Do you know what it takes to build the Farfetch iOS and Android apps? 

These two platforms are a combined effort of more than 70 people, with the teams divided by PODs which are small custom agile teams, ranging from four to eight members, responsible for a single task, requirement, or part of the backlog. This organizational system is a step toward realizing the maximum potential of agile teams by involving members of different expertise and specialization, like Developers and QA Engineers as well as Designers, giving complete ownership and freedom, and expecting the best quality output. These PODs are laid out to the scope of several product verticals, some dedicated to technical foundation and others to features, not only aligned with the web experience but above all with the business.

The continuous improvement of our apps requires a considerable amount of research, design, planning and development, which is a real challenge to all the participants. 
Using timeboxing is a critical component for all of the Scrum events, such as Sprint, Sprint Planning, Refinement, Daily or Mobile Reviews and as a tool for concretely defining open-ended tasks like POD Syncs, cross-team or other required meetings.

This keeps teams focused on accomplishing the task at hand by providing a clear definition of "done”. Time constraints are a crucial component in helping us coordinate the efforts of a diversity of roles and teams.
Do you think that writing code all the time is the best way to be productive?

Software engineering relies on thinking and planning as much as it does on coding, acknowledging the importance of a design phase combined with a solid business case can actually save overall time by reducing refactoring and bugs in the long term. Plan better to identify and address major technical and scheduling risk areas.

Our planning starts by creating high-level estimates, where it's essential to have a precise alignment within product, design and engineering. Our preparation and analysis also requires looking into resource availability, project scheduling and cost estimation so that we can define a capacity plan and a proper roadmap. This roadmap should be informed by a clear strategy that details what's going to be built, why, and how we see it coming together.

When doing our estimations, we found that a combination of both Top-down and Bottom-up estimation techniques was the best approach to plan our features.

Top-down Estimates start by gathering enough information to get started and later adding more data as the team receives it. They can also leverage data from previous projects. 

Advantages of Top-down Estimation
  1. Quick overall cost overview.
  2. Effort predictability.
  3. React and adapt to changes. The initial estimates are snapshots, so they allow for fluid changes.
  4. A team can add new information as it becomes available to refine the earlier estimates and add detail as the project moves forward. 

Bottom-up Estimates apply when having a proper level of detail for the project. This method involves using a work breakdown structure. First, estimate each task one by one and later roll up all the estimates to get the total project estimate.

Advantages of the Bottom-Up Estimation
  1. Big picture of project feasibility.
  2. Extended documentation of all requirements.
  3. Detailed task estimation.
  4. High-Level Estimation: L1

    When a Product Manager (PM) first touches base with a lead or senior engineer to share a big-picture idea, we get a glimpse of the goals and scope of the initiative.
    In this early stage, we have limited information, so we need to evaluate the problem we are trying to solve and provide a high-level estimate measured in the T-shirt sizing model.
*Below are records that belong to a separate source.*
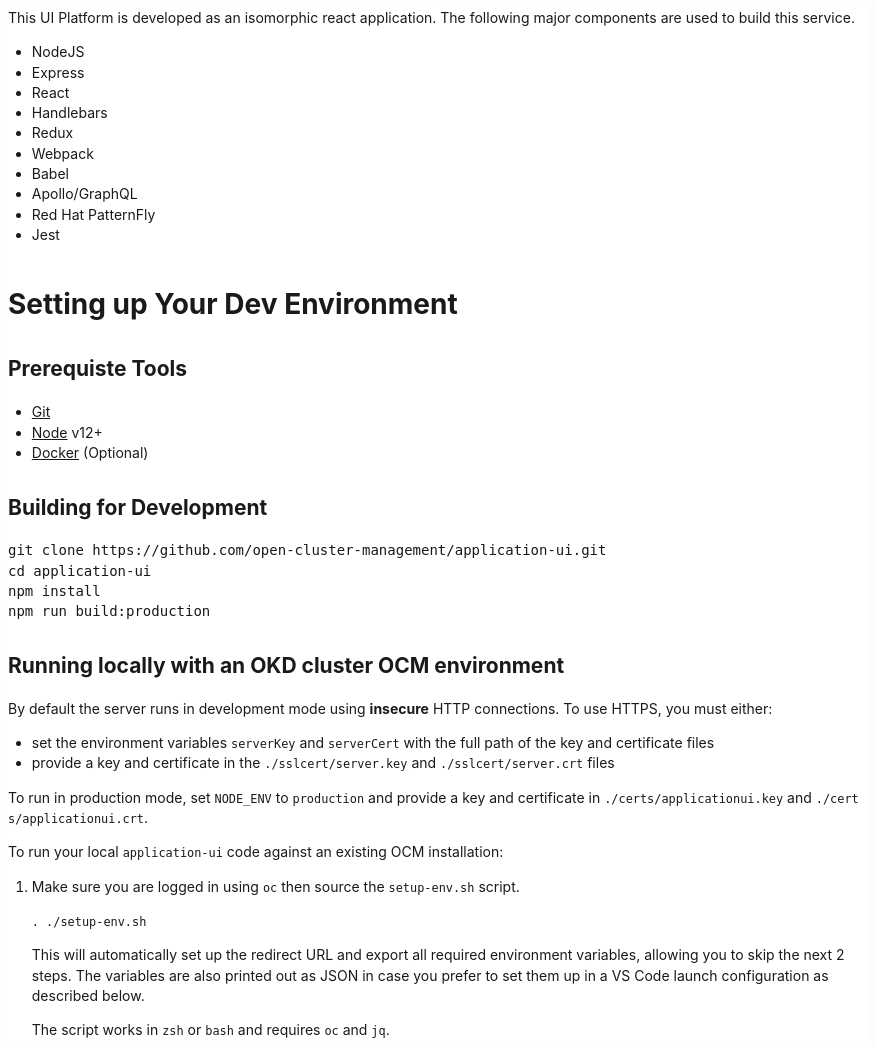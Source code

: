 This UI Platform is developed as an isomorphic react application.  The following major components are used to build this service.

* NodeJS
* Express
* React
* Handlebars
* Redux
* Webpack
* Babel
* Apollo/GraphQL
* Red Hat PatternFly
* Jest

# Setting up Your Dev Environment

## Prerequiste Tools
* [Git](https://git-scm.com/downloads)
* [Node](https://nodejs.org/en/download/) v12+
* [Docker](https://www.docker.com/products/docker-desktop) (Optional)

## Building for Development
<pre>
git clone https://github.com/open-cluster-management/application-ui.git
cd application-ui
npm install
npm run build:production
</pre>

## Running locally with an OKD cluster OCM environment

By default the server runs in development mode using **insecure** HTTP connections. To use HTTPS, you must either:
- set the environment variables `serverKey` and `serverCert` with the full path of the key and certificate files
- provide a key and certificate in the `./sslcert/server.key` and `./sslcert/server.crt` files

To run in production mode, set `NODE_ENV` to `production` and provide a key and certificate in `./certs/applicationui.key` and `./certs/applicationui.crt`.

To run your local `application-ui` code against an existing OCM installation:

1. Make sure you are logged in using `oc` then source the `setup-env.sh` script.
   ```
   . ./setup-env.sh
   ```
   This will automatically set up the redirect URL and export all required environment variables, allowing you to skip the next 2 steps. The variables are also printed out as JSON in case you prefer to set them up in a VS Code launch configuration as described below.

   The script works in `zsh` or `bash` and requires `oc` and `jq`.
T-shirt Sizing is one of the Story points sizing techniques to estimate user stories used in agile projects. It's a relative Estimation Technique, rather than having T-shirts in sizes 4, 5, 6 etc, there are just a few sizes: Small (S), Medium (M), Large (L) and Extra Large (XL). This technique is used to forecast the effort required to work on each feature. As the ideation and exploration process evolves, some of these initiatives may be abandoned - for example, if the L1 estimate is deemed too high for the expected benefit of the initiative. However, usually they go-ahead to the next stage.

    High-Level Estimation: L2

    After this initial phase, it is time to involve the rest of the engineering team for the first time. As the PM shares goals and KPIs, the team begins to estimate the effort required by reviewing the designs, risks, dependencies and minimum requirements to complete the initiative. These estimates are done and measured in One Person per sprint. This unit measure considers the effort based on past experiences, internal debate and agreement among team engineers, for what a single developer might be able to achieve in a sprint while focused on a single initiative, in addition to the usual meetings, interviews, and operational bug fixes. 
    This stage is crucial for the whole POD to level their knowledge about everything that the initiative requires to be complete.

    Capacity Planning

    After completing the estimation for the implementation timeline, we have enough information to start the planning phase, considering the work capacity of the team. We take into account the number of available elements, vacations, bugs, refactoring and learning time. We use the concept of learning time to account for the ramp-up of any team members on relevant new skills and personal development objectives during the sprint. All these variables are taken into account to define an execution strategy and evaluate opportunity costs, thus creating a Capacity Plan.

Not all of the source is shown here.